Work instructions: Could you reproduce, word for word, everything below from the line containing "[^32]: Die technischen" down to the line containing "[^33]: Vgl. Wozniak: Wikipedia", with both of those lines included and no others?

─── Task inputs ───

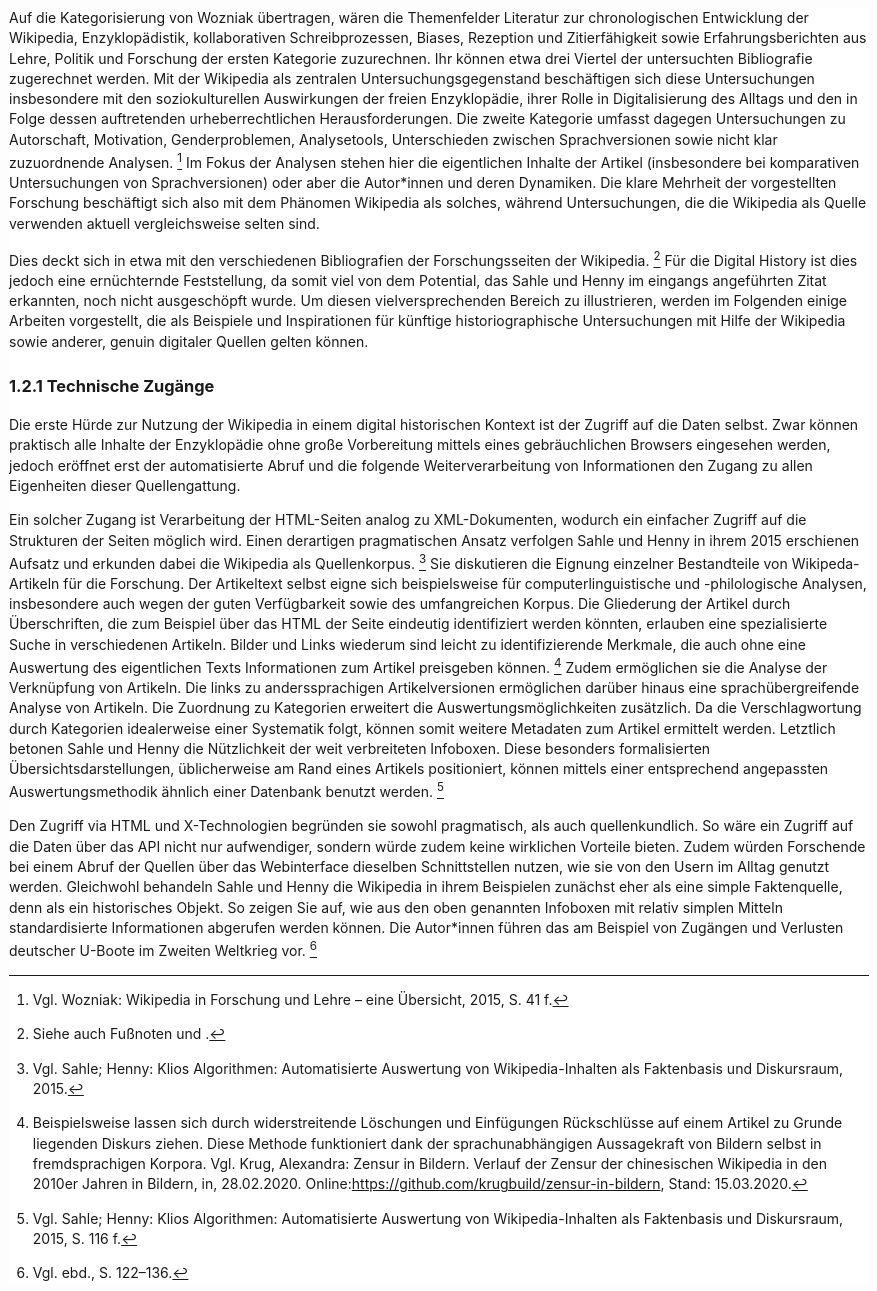 Auf die Kategorisierung von Wozniak übertragen, wären die Themenfelder Literatur zur chronologischen Entwicklung der Wikipedia, Enzyklopädistik, kollaborativen Schreibprozessen, Biases, Rezeption und Zitierfähigkeit sowie Erfahrungsberichten aus Lehre, Politik und Forschung der ersten Kategorie zuzurechnen. Ihr können etwa drei Viertel der untersuchten Bibliografie zugerechnet werden. Mit der Wikipedia als zentralen Untersuchungsgegenstand beschäftigen sich diese Untersuchungen insbesondere mit den soziokulturellen Auswirkungen der freien Enzyklopädie, ihrer Rolle in Digitalisierung des Alltags und den in Folge dessen auftretenden urheberrechtlichen Herausforderungen. Die zweite Kategorie umfasst dagegen Untersuchungen zu Autorschaft, Motivation, Genderproblemen, Analysetools, Unterschieden zwischen Sprachversionen sowie nicht klar zuzuordnende Analysen. [^24] Im Fokus der Analysen stehen hier die eigentlichen Inhalte der Artikel (insbesondere bei komparativen Untersuchungen von Sprachversionen) oder aber die Autor\*innen und deren Dynamiken. Die klare Mehrheit der vorgestellten Forschung beschäftigt sich also mit dem Phänomen Wikipedia als solches, während Untersuchungen, die die Wikipedia als Quelle verwenden aktuell vergleichsweise selten sind.

Dies deckt sich in etwa mit den verschiedenen Bibliografien der Forschungsseiten der Wikipedia. [^25] Für die Digital History ist dies jedoch eine ernüchternde Feststellung, da somit viel von dem Potential, das Sahle und Henny im eingangs angeführten Zitat erkannten, noch nicht ausgeschöpft wurde. Um diesen vielversprechenden Bereich zu illustrieren, werden im Folgenden einige Arbeiten vorgestellt, die als Beispiele und Inspirationen für künftige historiographische Untersuchungen mit Hilfe der Wikipedia sowie anderer, genuin digitaler Quellen gelten können.

### 1.2.1 Technische Zugänge

Die erste Hürde zur Nutzung der Wikipedia in einem digital historischen Kontext ist der Zugriff auf die Daten selbst. Zwar können praktisch alle Inhalte der Enzyklopädie ohne große Vorbereitung mittels eines gebräuchlichen Browsers eingesehen werden, jedoch eröffnet erst der automatisierte Abruf und die folgende Weiterverarbeitung von Informationen den Zugang zu allen Eigenheiten dieser Quellengattung.

Ein solcher Zugang ist Verarbeitung der HTML-Seiten analog zu XML-Dokumenten, wodurch ein einfacher Zugriff auf die Strukturen der Seiten möglich wird. Einen derartigen pragmatischen Ansatz verfolgen Sahle und Henny in ihrem 2015 erschienen Aufsatz und erkunden dabei die Wikipedia als Quellenkorpus. [^26] Sie diskutieren die Eignung einzelner Bestandteile von Wikipeda-Artikeln für die Forschung. Der Artikeltext selbst eigne sich beispielsweise für computerlinguistische und -philologische Analysen, insbesondere auch wegen der guten Verfügbarkeit sowie des umfangreichen Korpus. Die Gliederung der Artikel durch Überschriften, die zum Beispiel über das HTML der Seite eindeutig identifiziert werden könnten, erlauben eine spezialisierte Suche in verschiedenen Artikeln. Bilder und Links wiederum sind leicht zu identifizierende Merkmale, die auch ohne eine Auswertung des eigentlichen Texts Informationen zum Artikel preisgeben können. [^27] Zudem ermöglichen sie die Analyse der Verknüpfung von Artikeln. Die links zu anderssprachigen Artikelversionen ermöglichen darüber hinaus eine sprachübergreifende Analyse von Artikeln. Die Zuordnung zu Kategorien erweitert die Auswertungsmöglichkeiten zusätzlich. Da die Verschlagwortung durch Kategorien idealerweise einer Systematik folgt, können somit weitere Metadaten zum Artikel ermittelt werden. Letztlich betonen Sahle und Henny die Nützlichkeit der weit verbreiteten Infoboxen. Diese besonders formalisierten Übersichtsdarstellungen, üblicherweise am Rand eines Artikels positioniert, können mittels einer entsprechend angepassten Auswertungsmethodik ähnlich einer Datenbank benutzt werden. [^28]

Den Zugriff via HTML und X-Technologien begründen sie sowohl pragmatisch, als auch quellenkundlich. So wäre ein Zugriff auf die Daten über das API nicht nur aufwendiger, sondern würde zudem keine wirklichen Vorteile bieten. Zudem würden Forschende bei einem Abruf der Quellen über das Webinterface dieselben Schnittstellen nutzen, wie sie von den Usern im Alltag genutzt werden. Gleichwohl behandeln Sahle und Henny die Wikipedia in ihrem Beispielen zunächst eher als eine simple Faktenquelle, denn als ein historisches Objekt. So zeigen Sie auf, wie aus den oben genannten Infoboxen mit relativ simplen Mitteln standardisierte Informationen abgerufen werden können. Die Autor\*innen führen das am Beispiel von Zugängen und Verlusten deutscher U-Boote im Zweiten Weltkrieg vor. [^29]


[^3]: Siehe Historische Fachinformatik, in: Wikipedia, 05.09.2018. Online: <https://de.wikipedia.org/w/index.php?title=Historische_Fachinformatik&oldid=180649364>; sowie Digital history, in: Wikipedia, 27.04.2020. Online:<https://en.wikipedia.org/w/index.php?title=Digital_history&oldid=953529232>. Beiden Artikeln mangelt eszudem an Belegen und Aktivität. Der englische Artikel wurde seit 2008 kaum 350 Änderungen unterzogen,während der bereits 2003 angelegte deutsche Artikel auf nicht einmal 50 Änderungen kommt. Siehe Digital history - Page History - XTools, <https://xtools.wmflabs.org/articleinfo/en.wikipedia.org/Digital_history>, Stand: 06.08.2020; sowie Historische Fachinformatik - Page History - XTools, <https://xtools.wmflabs.org/articleinfo/de.wikipedia.org/Historische_Fachinformatik>, Stand: 06.08.2020.
[^4]: Vgl. Dogunke, Swantje: Was heißt »Digital Humanities«?, Blog - Klassik Stiftung Weimar, 17.06.2015, <https://blog.klassik-stiftung.de/digital-humanities/>, Stand: 06.08.2020.
[^5]: Vgl. Prinz, Claudia; Schlotheuber, Eva; Hohls, Rüdiger: Vorwort der Redaktion, in: Historische Grundwissenschaften und die digitale Herausforderung, Bd. 18, 2016 (Historisches Forum), S. 4 f.
[^6]: Vgl. Rehbein, Malte: Digitalisierung braucht Historiker/innen, die sie beherrschen, nicht beherrscht, in: Historische Grundwissenschaften und die digitale Herausforderung, Bd. 18, 2016 (Historisches Forum), S. 45–51.
[^7]: Vgl. Krajewski, Markus: Programmieren als Kulturtechnik, in: Historische Grundwissenschaften und die digitale Herausforderung, Bd. 18, 2016 (Historisches Forum), S. 37–40.
[^8]: Vgl. Hiltmann, Torsten: Hilfswissenschaften in Zeiten der Digitalisierung, in: Historische Grundwissenschaften und die digitale Herausforderung, Bd. 18, 2016 (Historisches Forum), S. 79–83.
[^9]: Keupp, Jan: Die digitale Herausforderung: Kein Reservat der Hilfswissenschaften, in: Historische Grundwissenschaften und die digitale Herausforderung, Bd. 18, 2016 (Historisches Forum), S. 89–92.
[^10]: Vgl. Schmale, Wolfgang: Historische Grundwissenschaften international, in: Historische Grundwissenschaften und die digitale Herausforderung, Bd. 18, 2016 (Historisches Forum), S. 23–25.
[^11]: Hafner, Urs: Der Irrtum der Zeitmaschinisten - NZZ, Neue Zürcher Zeitung, 27.05.2016, <https://www.nzz.ch/feuilleton/zeitgeschehen/digital-history-historiografie-des-zeitpfeils-ld.85000>, Stand: 13.06.2020.
[^12]: Vgl. Schmale: Historische Grundwissenschaften international, 2016, S. 25.
[^13]: Sahle, Patrick; Henny, Ulrike: Klios Algorithmen: Automatisierte Auswertung von Wikipedia-Inhalten als Faktenbasis und Diskursraum, in: Wozniak, Thomas; Nemitz, Jürgen; Rohwedder, Uwe (Hg.): Wikipedia und Geschichtswissenschaft, Berlin/Boston 2015, S. 120.
[^14]: Vgl. ebd.
[^15]: Siehe Wozniak, Thomas; Nemitz, Jürgen; Rohwedder, Uwe (Hg.): Wikipedia und Geschichtswissenschaft, Berlin/Boston 2015, S. 257–299. Online: <https://doi.org/10.1515/9783110376357>.
[^16]: Vgl. Wozniak, Thomas: Wikipedia in Forschung und Lehre – eine Übersicht, in: Wozniak, Thomas; Nemitz, Jürgen; Rohwedder, Uwe (Hg.): Wikipedia und Geschichtswissenschaft, Berlin/Boston 2015, S. 41 f.
[^17]: So zum Beispiel die Bibliografie des deutschen Wikipedistik-Projekts, siehe Wikipedia:Wikipedistik/Arbeiten, in: Wikipedia, 19.06.2020. Online: <https://de.wikipedia.org/w/index.php?title=Wikipedia:Wikipedistik/Arbeiten&oldid=201125088>.
[^18]: Siehe Research:Index - Meta, <https://meta.wikimedia.org/wiki/Research:Index>, Stand: 06.07.2020.
[^19]: Research:Projects - Meta, <https://meta.wikimedia.org/w/index.php?title=Research:Projects&oldid=19872838>, Stand: 05.07.2020.
[^20]: Siehe zum Beispiel Wikipedia:Academic studies of Wikipedia, in: Wikipedia, 03.07.2020. Online: <https://en.wikipedia.org/w/index.php?title=Wikipedia:Academic_studies_of_Wikipedia&oldid=965824064>.
[^21]: Siehe zum Beispiel Wikipedia:Wikipedia as an academic source, in: Wikipedia, 28.11.2018. Online:<https://en.wikipedia.org/w/index.php?title=Wikipedia:Wikipedia_as_an_academic_source&oldid=871051852>.
[^22]: Siehe Wikipedia:Wikipedistik/Arbeiten, in: Wikipedia, 19.06.2020. Online: <https://de.wikipedia.org/w/index.php?title=Wikipedia:Wikipedistik/Arbeiten&oldid=201125088>.
[^23]: Siehe Wikipedia Diskussion:Wikipedistik/Arbeiten, in: Wikipedia, 27.02.2019. Online: <https://de.wikipedia.org/w/index.php?title=Wikipedia_Diskussion:Wikipedistik/Arbeiten&oldid=186086510>.
[^24]: Vgl. Wozniak: Wikipedia in Forschung und Lehre – eine Übersicht, 2015, S. 41 f.
[^25]: Siehe auch Fußnoten [^20] und [^21].
[^26]: Vgl. Sahle; Henny: Klios Algorithmen: Automatisierte Auswertung von Wikipedia-Inhalten als Faktenbasis und Diskursraum, 2015.
[^27]: Beispielsweise lassen sich durch widerstreitende Löschungen und Einfügungen Rückschlüsse auf einem Artikel zu Grunde liegenden Diskurs ziehen. Diese Methode funktioniert dank der sprachunabhängigen Aussagekraft von Bildern selbst in fremdsprachigen Korpora. Vgl. Krug, Alexandra: Zensur in Bildern. Verlauf der Zensur der chinesischen Wikipedia in den 2010er Jahren in Bildern, in, 28.02.2020. Online:<https://github.com/krugbuild/zensur-in-bildern>, Stand: 15.03.2020.
[^28]: Vgl. Sahle; Henny: Klios Algorithmen: Automatisierte Auswertung von Wikipedia-Inhalten als Faktenbasis und Diskursraum, 2015, S. 116 f.
[^29]: Vgl. ebd., S. 122–136.
[^30]: Vgl. ebd., S. 136–145.
[^31]: Vgl. ebd., S. 148.
[^32]: Die technischen Details der Strukturen Sprachversion und Artikel werden im Kapitel [2.1 Zur Struktur des digitalen Objekts Artikel](Kapitel_2.md#21-zur-struktur-des-digitalen-objekts-artikel) erläutert.
[^33]: Vgl. Wozniak: Wikipedia in Forschung und Lehre – eine Übersicht, 2015, S. 42.
[^34]: Vgl. Hecht, Brent; Gergle, Darren: The tower of Babel meets web 2.0: user-generated content and its applications in a multilingual context, in: Proceedings of the SIGCHI Conference on Human Factors in Computing Systems, Atlanta, Georgia 2010, S. 291–300. Online: <https://doi.org/10.1145/1753326.1753370>.
[^35]: Vgl. Richter, Klaus: Wikipedia als Objekt der Nationalismusforschung – das Beispiel der Stadt Vilnius/Wilno, in: Wozniak, Thomas; Nemitz, Jürgen; Rohwedder, Uwe (Hg.): Wikipedia und Geschichtswissenschaft, Berlin/Boston 2015, S. 149–154.
[^36]: Vgl. Kleinke, Sonja; Schultz, Julia: Ist „Nation“ gleich „nation“? Zwei Wikipedia-Artikel im Sprach- und Kulturvergleich, in: Diskurse – digital 1 (1), 19.02.2019, S. 62–97. Online: <https://doi.org/10.25521/diskurse-digital.2019.61>.
[^37]: Vgl. Ford, Heather: The Missing Wikipedians, in: Lovink, Geert; Tkacz, Nathaniel (Hg.): Critical Point of View: A Wikipedia Reader, Amsterdam 2011, S. 258–268. Online: <https://networkcultures.org/blog/publication/critical-point-of-view-a-wikipedia-reader/>.
[^38]: Vgl. Bilic, Pasko; Bulian, Luka: Lost in Translation: Contexts, Computing, Disputing on Wikipedia, in, Berlin 2014. Online: <https://doi.org/10.9776/14027>.
[^39]: Das Modell besagt, dass Wissen und Erinnern sozial bedingt seien und geteilte Interpretationen der Vergangenheit durch kommunikative Prozesse erreicht werden. Darin wird zwischen der Mirkoebene (persönliche Erfahrungen), der Mesoebene (Kommunikation) und der Makroebene (kulturelles Gedächtnis) unterschieden.<br/>Vgl. Heinrich, Horst-Alfred; Gilowsky, Julia: Wie wird kommunikatives zu kulturellem Gedächtnis? Aushandlungsprozesse auf den Wikipedia-Diskussionsseiten am Beispiel der Weißen Rose, in: Sebald, Gerd; Döbler, Marie-Kristin (Hg.): (Digitale) Medien und soziale Gedächtnisse, Wiesbaden 2018 (Soziales Gedächtnis, Erinnern und Vergessen – Memory Studies), S. 146 f. Online: <https://doi.org/10.1007/978-3-658-19513-7>.
[^40]: Vgl. ebd., S. 145.
[^41]: Vgl. ebd., S. 163 f.
[^42]: Vgl. Yasseri, Taha; Speorri, Anselm; Graham, Mark u. a.: The Most Controversial Topics in Wikipedia. A Multilingual and Geographical Aalysis, in: Global Wikipedia: International and Cross-Cultural Issues in Online Collaboration, Lanham 2014, S. 25–48. Online: <http://arxiv.org/abs/1305.5566>.
[^43]: Vgl. Gredel, Eva: Digitale Diskurse und Wikipedia. Wie das Social Web Interaktion im digitalen Zeitalter verwandelt, Tübingen 2018, S. 77 f.
[^44]: Siehe Wikipedia Cross-lingual Image Analysis, DMI Tools, <https://tools.digitalmethods.net/beta/wikipediaCrosslingualImageAnalysis/>.
[^45]: Siehe Wikibu, <https://www.wikibu.ch/index.php>.
[^46]: Vgl. Gredel: Digitale Diskurse und Wikipedia. Wie das Social Web Interaktion im digitalen Zeitalter verwandelt, 2018, S. 83–85.
[^47]: Siehe XTools, <https://xtools.wmflabs.org/> ; sowie Welcome to XTools! — XTools 3.10.16 documentation, <https://xtools.readthedocs.io/en/stable/>.
[^48]: Siehe Page History - XTools, <https://xtools.wmflabs.org/articleinfo> ; sowie 1.2. Page History — XTools 3.10.16 documentation, <https://xtools.readthedocs.io/en/stable/tools/articleinfo.html#articleinfo>.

───

Reply to the task:
[^32]: Die technischen Details der Strukturen Sprachversion und Artikel werden im Kapitel [2.1 Zur Struktur des digitalen Objekts Artikel](Kapitel_2.md#21-zur-struktur-des-digitalen-objekts-artikel) erläutert.
[^33]: Vgl. Wozniak: Wikipedia in Forschung und Lehre – eine Übersicht, 2015, S. 42.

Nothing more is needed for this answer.